Julie Young’s landscapes break geography into geometric shapes and explode them onto her canvases in her colorful oil paintings. There’s a Chagall and Miro-like dance in such works like “Summerland Beach,” where the sand can barely be seen through the blue and green shapes (swimmers? umbrellas?), or “Paradise Road” with its green curlicues and odd stripes. Elsewhere in sketchier and centered “Hendry’s Beach” or “150 Lookout,” one can see the paragliders off the cliffs, for example, but it’s still like a half-remembered dream. For those not versed in the look of Santa Barbara, it may not just look abstract. Call it a hidden message to the locals.

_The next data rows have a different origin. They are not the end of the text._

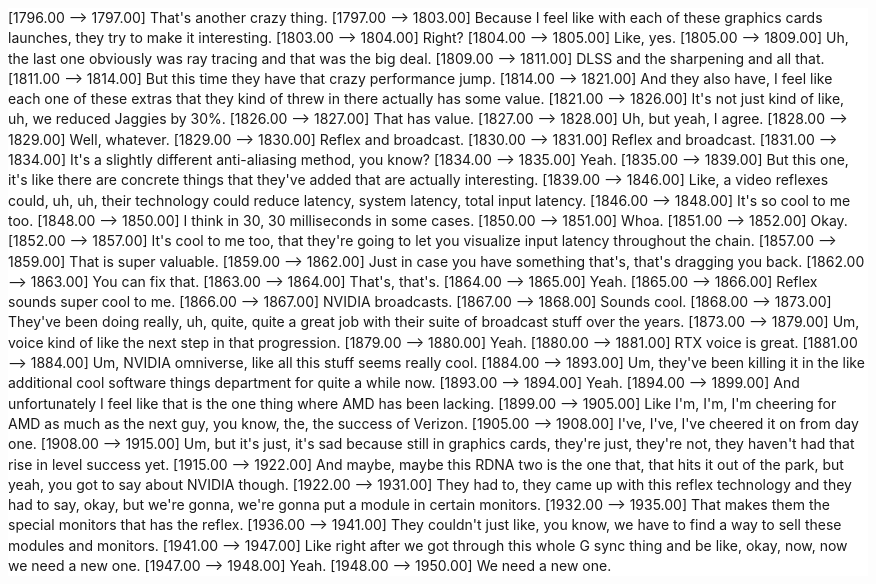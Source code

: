 [1796.00 --> 1797.00]  That's another crazy thing.
[1797.00 --> 1803.00]  Because I feel like with each of these graphics cards launches, they try to make it interesting.
[1803.00 --> 1804.00]  Right?
[1804.00 --> 1805.00]  Like, yes.
[1805.00 --> 1809.00]  Uh, the last one obviously was ray tracing and that was the big deal.
[1809.00 --> 1811.00]  DLSS and the sharpening and all that.
[1811.00 --> 1814.00]  But this time they have that crazy performance jump.
[1814.00 --> 1821.00]  And they also have, I feel like each one of these extras that they kind of threw in there actually has some value.
[1821.00 --> 1826.00]  It's not just kind of like, uh, we reduced Jaggies by 30%.
[1826.00 --> 1827.00]  That has value.
[1827.00 --> 1828.00]  Uh, but yeah, I agree.
[1828.00 --> 1829.00]  Well, whatever.
[1829.00 --> 1830.00]  Reflex and broadcast.
[1830.00 --> 1831.00]  Reflex and broadcast.
[1831.00 --> 1834.00]  It's a slightly different anti-aliasing method, you know?
[1834.00 --> 1835.00]  Yeah.
[1835.00 --> 1839.00]  But this one, it's like there are concrete things that they've added that are actually interesting.
[1839.00 --> 1846.00]  Like, a video reflexes could, uh, uh, their technology could reduce latency, system latency, total input latency.
[1846.00 --> 1848.00]  It's so cool to me too.
[1848.00 --> 1850.00]  I think in 30, 30 milliseconds in some cases.
[1850.00 --> 1851.00]  Whoa.
[1851.00 --> 1852.00]  Okay.
[1852.00 --> 1857.00]  It's cool to me too, that they're going to let you visualize input latency throughout the chain.
[1857.00 --> 1859.00]  That is super valuable.
[1859.00 --> 1862.00]  Just in case you have something that's, that's dragging you back.
[1862.00 --> 1863.00]  You can fix that.
[1863.00 --> 1864.00]  That's, that's.
[1864.00 --> 1865.00]  Yeah.
[1865.00 --> 1866.00]  Reflex sounds super cool to me.
[1866.00 --> 1867.00]  NVIDIA broadcasts.
[1867.00 --> 1868.00]  Sounds cool.
[1868.00 --> 1873.00]  They've been doing really, uh, quite, quite a great job with their suite of broadcast stuff over the years.
[1873.00 --> 1879.00]  Um, voice kind of like the next step in that progression.
[1879.00 --> 1880.00]  Yeah.
[1880.00 --> 1881.00]  RTX voice is great.
[1881.00 --> 1884.00]  Um, NVIDIA omniverse, like all this stuff seems really cool.
[1884.00 --> 1893.00]  Um, they've been killing it in the like additional cool software things department for quite a while now.
[1893.00 --> 1894.00]  Yeah.
[1894.00 --> 1899.00]  And unfortunately I feel like that is the one thing where AMD has been lacking.
[1899.00 --> 1905.00]  Like I'm, I'm, I'm cheering for AMD as much as the next guy, you know, the, the success of Verizon.
[1905.00 --> 1908.00]  I've, I've, I've cheered it on from day one.
[1908.00 --> 1915.00]  Um, but it's just, it's sad because still in graphics cards, they're just, they're not, they haven't had that rise in level success yet.
[1915.00 --> 1922.00]  And maybe, maybe this RDNA two is the one that, that hits it out of the park, but yeah, you got to say about NVIDIA though.
[1922.00 --> 1931.00]  They had to, they came up with this reflex technology and they had to say, okay, but we're gonna, we're gonna put a module in certain monitors.
[1932.00 --> 1935.00]  That makes them the special monitors that has the reflex.
[1936.00 --> 1941.00]  They couldn't just like, you know, we have to find a way to sell these modules and monitors.
[1941.00 --> 1947.00]  Like right after we got through this whole G sync thing and be like, okay, now, now we need a new one.
[1947.00 --> 1948.00]  Yeah.
[1948.00 --> 1950.00]  We need a new one.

Any messages in Liv Zutphen’s art are to be found in the titles and any lively discussion to be had with the artist (which happened on opening night last week). Ms. Zutphen hails from the Bay Area, lives in Venice, but exhibits more here (a few months ago, her paintings were hanging at Roy restaurant). There’s a bit of DeKooning and a lot of Franz Kline in these mostly square paintings, angry and jagged brushwork, segmenting the canvas into black lines. They have titles like “Isis” or “Ishatar” and work in archetypal shapes. (Ms. Zutphen spoke about human figures and objects, but they are more hidden than in Ms. Young’s work). The color work is more playful to look at, with titles like “Paloma” (a street in Venice) filled with objects buzzing around, maybe something like a face or two, a blur of sensory input. “St. John” and “For Xe” both have bold, primary colors trying to break free from her black brushstrokes, and “Glasses” is all frames, appropriately enough.
While Ms. Zutphen’s art is serious in its play, the bold, graphic designs of James Lambert hearken back to the airbrushed product art of the early ’80s — yet rendered into large acrylics. The artist has brought older work to show a progression: four small graphite works of dynamic lines and shapes, which leads into something from the “Micheltorena Series” that looks like a psychedelic corncob or an eyeball. Color is graded and soft. But in the large “Laguna Series” that dominates the gallery, that softness has been shed for bold, flat colors. Some paintings have been reduced to three colors — others just two. The inspiration comes from car detail and model kits and sleek hopes for a better future, even if the gyres that widen at the center of his best work may cause vertigo.
There may be a conversation going on between all three artists’works that curator Brad Nack can hear. Even if not, all three have something to say.
James Lambert, Julie Young and Liz Zutphen
When: Through December 29
Where: MichaelKate Interiors and Gallery, 132 Santa Barbara St.